Happy Birthday Heartland Baha'i School! You've played a major part in the lives of this family in your twenty years. Billy and I met way back in 1988? at a summer session. I must have been 15 and Billy 17. We were both way too shy around the opposite sex then to really know each other. Billy sort of remembers that there was a girl there named Bahiyyih but I really don't remember Billy very well. Oops! We must have been in youth class together too! Oh well.
A lot happened in the intervening nine years before I met the famed big brother of David and Zivar again (and found him to be completely unforgetable).
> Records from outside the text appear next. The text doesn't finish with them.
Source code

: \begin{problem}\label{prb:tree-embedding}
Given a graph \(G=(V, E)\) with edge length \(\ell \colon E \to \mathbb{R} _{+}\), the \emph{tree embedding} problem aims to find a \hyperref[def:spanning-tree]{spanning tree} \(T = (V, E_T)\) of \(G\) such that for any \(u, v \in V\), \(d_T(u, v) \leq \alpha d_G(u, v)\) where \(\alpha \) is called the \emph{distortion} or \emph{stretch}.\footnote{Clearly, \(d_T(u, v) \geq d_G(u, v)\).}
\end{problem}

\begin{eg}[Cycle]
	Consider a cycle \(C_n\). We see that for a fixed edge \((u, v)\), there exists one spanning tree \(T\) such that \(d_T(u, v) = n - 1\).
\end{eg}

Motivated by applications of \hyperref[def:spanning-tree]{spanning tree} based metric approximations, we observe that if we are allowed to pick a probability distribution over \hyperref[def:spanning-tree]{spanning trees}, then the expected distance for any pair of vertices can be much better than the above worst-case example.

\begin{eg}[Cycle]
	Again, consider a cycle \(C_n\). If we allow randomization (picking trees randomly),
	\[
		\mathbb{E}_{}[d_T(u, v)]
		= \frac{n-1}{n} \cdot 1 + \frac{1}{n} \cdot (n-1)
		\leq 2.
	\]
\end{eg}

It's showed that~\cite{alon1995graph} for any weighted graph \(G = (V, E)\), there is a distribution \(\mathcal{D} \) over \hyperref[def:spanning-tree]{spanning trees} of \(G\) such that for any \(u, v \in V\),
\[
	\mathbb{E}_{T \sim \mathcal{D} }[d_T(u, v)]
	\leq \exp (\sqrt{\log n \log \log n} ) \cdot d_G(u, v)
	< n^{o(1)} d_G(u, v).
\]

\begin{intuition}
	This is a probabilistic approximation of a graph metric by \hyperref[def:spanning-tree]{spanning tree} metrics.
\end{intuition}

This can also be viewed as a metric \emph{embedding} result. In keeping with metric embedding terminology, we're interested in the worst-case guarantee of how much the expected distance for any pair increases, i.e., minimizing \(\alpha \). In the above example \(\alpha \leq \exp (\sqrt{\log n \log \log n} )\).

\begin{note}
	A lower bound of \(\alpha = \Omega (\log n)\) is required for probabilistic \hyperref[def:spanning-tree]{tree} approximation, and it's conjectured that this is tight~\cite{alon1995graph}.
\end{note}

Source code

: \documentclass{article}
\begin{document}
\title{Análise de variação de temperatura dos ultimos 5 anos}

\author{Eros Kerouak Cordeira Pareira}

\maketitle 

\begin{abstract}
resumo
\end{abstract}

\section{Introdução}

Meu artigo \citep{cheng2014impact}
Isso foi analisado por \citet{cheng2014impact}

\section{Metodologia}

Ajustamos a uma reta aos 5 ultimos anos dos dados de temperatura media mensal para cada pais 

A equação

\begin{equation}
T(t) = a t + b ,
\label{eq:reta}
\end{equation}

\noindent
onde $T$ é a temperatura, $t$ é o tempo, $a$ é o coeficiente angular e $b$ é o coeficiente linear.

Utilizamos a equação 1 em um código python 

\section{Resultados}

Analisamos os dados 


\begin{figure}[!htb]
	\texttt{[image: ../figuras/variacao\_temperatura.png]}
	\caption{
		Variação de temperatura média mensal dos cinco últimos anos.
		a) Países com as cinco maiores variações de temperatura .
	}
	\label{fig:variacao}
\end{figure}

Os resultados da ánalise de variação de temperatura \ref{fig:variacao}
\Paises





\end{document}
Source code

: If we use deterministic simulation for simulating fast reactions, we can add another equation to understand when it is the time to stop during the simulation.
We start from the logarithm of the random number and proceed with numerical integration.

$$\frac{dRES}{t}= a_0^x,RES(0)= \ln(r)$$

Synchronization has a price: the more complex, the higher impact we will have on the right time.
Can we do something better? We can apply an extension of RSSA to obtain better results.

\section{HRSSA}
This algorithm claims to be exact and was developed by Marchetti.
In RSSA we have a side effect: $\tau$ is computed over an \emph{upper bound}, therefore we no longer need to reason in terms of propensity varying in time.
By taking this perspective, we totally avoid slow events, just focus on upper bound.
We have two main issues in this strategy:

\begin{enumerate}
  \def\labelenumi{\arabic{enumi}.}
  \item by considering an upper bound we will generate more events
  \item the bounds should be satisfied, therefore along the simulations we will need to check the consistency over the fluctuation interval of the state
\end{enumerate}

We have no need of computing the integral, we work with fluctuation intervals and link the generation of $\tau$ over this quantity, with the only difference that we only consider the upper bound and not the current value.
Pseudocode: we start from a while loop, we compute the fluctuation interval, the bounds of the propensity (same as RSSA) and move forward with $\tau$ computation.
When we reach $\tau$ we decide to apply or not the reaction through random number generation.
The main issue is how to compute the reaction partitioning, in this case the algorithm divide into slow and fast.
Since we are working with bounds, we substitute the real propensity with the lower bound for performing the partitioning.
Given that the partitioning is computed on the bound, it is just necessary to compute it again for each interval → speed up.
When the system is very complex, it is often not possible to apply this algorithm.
We both went on years of service, went to college, became disillusioned with college and/or had a hard time at college, survived parental divorces, worked for a while, went back to college wiser and poorer and finished up, sang in choirs, worked at our first real jobs and/or started graduate school, lived in our first apartments on our respective own, had serious relationships, and learned to cook for large numbers of people in group houses.
Then I started helping out at and devotedly attending Heartland under the tutelage of Jan Harper, friend and housemate, and had many 'Heartland moments' where my whole social orientation would turn upside down as I experienced a really loving and growing Baha'i community that taught me how to have a spiritual focus to my life. Beautiful! And very hard to leave!
And then Billy and I met again, went to summer Heartland while 'getting to know each other's character', got married in short order and went to winter Heartland together as a new couple (we were in charge of the music and tried to teach everyone sort of complicated gospel songs). We felt so supported there and saw families with young children there supported so well by the group that we caught a glimpse of how Baha'i family life could be. We had just decided we were ready to have children and that was a wonderful confirmation.
I got to help out planning the youth program for a few years when Georgia was a baby and little person and that helped me stay in touch with some really excellent friends during those years of adjustment to the sometimes isolating work of parenting. Our family kept going to the summer and winter schools as often as we possibly could afford, both in effort and money, as we had Maya and now Teresa. And every time, our kids were treasured by all the grandmas, grandpas, aunts, uncles, and even little cousins of the Heartland family. Recently, we've realized that there are a bunch of homeschooling families that come and have just started to connect with them on that level.
We just got back from the summer school yesterday and this year was even more special as our 'family' welcomed Teresa and we got to see old friends and their new babies. And Billy and I fely completely embraced by all the loving help we got with our kids. There were wonderful teachers for the older ones and a loving nursery helper for Teresa and we were absolutely shocked to be able to actually attend some adult classes here and there. (that's a sign of growth for Billy and I as parents too- I remember the first few Heartlands with kids being such a struggle because we expected to be able to actually attend adult class) Kris Merkle made a great little movie scrapbook about the last twenty years at Heartland and it reminded me of all this great stuff. I wonder what will unfold in the next twenty, and what our little family will do to help it grow.
One of the founding families of Heartland, the Martins (Debbie, Scott, and daughter Luella)
Here are three of the Heartland babies this year- Timmy, Amia, and Teresa, playing in the nursery. Timmy was very sweet and gave out lots of kisses. I got more good Amia time there- I gave her apples and took her to mama when she was crying. I think she remembered because she said 'where mama?' the next time she came to me. Oh! That reminds me that Georgia said her first word in the cafeteria at summer Heartland when she was nine months old: dada. I didn't really believe it when I heard it but Bahia Quinlan (ever the defender of the small child) heard it too and insisted that she really did.